What needs to be done →
Your job with the data below is to output exactly the lines from the one holding "- **Model**" down to the one holding "- 그래서 Model2 등장", both included, and no others.

Entries supplied →
++++++++++++++++++++

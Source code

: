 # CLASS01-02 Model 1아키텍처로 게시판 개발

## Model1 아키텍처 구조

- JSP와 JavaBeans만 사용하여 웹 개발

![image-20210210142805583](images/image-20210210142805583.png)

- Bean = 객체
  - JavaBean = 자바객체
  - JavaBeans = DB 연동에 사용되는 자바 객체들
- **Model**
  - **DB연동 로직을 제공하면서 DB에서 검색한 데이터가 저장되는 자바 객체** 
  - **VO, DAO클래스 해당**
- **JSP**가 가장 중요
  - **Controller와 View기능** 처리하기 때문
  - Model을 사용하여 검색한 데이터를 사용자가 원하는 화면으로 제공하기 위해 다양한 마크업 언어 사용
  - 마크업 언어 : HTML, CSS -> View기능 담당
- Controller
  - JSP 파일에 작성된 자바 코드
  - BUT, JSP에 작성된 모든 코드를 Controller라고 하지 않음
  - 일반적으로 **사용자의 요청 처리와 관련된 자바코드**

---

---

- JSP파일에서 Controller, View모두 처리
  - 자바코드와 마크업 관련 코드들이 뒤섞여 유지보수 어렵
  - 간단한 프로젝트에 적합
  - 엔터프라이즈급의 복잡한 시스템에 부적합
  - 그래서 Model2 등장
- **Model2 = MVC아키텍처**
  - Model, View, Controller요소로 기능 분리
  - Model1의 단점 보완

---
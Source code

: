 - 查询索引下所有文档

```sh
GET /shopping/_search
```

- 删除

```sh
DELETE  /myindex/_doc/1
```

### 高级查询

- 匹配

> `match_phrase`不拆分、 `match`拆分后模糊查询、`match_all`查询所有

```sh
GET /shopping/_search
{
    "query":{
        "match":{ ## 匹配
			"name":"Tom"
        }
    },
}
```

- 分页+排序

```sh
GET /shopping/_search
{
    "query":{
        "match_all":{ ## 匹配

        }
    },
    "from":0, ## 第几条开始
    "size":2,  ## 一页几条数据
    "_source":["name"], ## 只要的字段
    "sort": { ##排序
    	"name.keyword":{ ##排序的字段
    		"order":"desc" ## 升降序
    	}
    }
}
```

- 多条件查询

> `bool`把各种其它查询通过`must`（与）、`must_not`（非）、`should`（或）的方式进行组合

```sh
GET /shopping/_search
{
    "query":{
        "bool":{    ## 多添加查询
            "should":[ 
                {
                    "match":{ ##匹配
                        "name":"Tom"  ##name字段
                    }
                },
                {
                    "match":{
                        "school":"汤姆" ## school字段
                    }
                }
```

++++++++++++++++++++

Written solution →
- **Model**
  - **DB연동 로직을 제공하면서 DB에서 검색한 데이터가 저장되는 자바 객체** 
  - **VO, DAO클래스 해당**
- **JSP**가 가장 중요
  - **Controller와 View기능** 처리하기 때문
  - Model을 사용하여 검색한 데이터를 사용자가 원하는 화면으로 제공하기 위해 다양한 마크업 언어 사용
  - 마크업 언어 : HTML, CSS -> View기능 담당
- Controller
  - JSP 파일에 작성된 자바 코드
  - BUT, JSP에 작성된 모든 코드를 Controller라고 하지 않음
  - 일반적으로 **사용자의 요청 처리와 관련된 자바코드**

---

---

- JSP파일에서 Controller, View모두 처리
  - 자바코드와 마크업 관련 코드들이 뒤섞여 유지보수 어렵
  - 간단한 프로젝트에 적합
  - 엔터프라이즈급의 복잡한 시스템에 부적합
  - 그래서 Model2 등장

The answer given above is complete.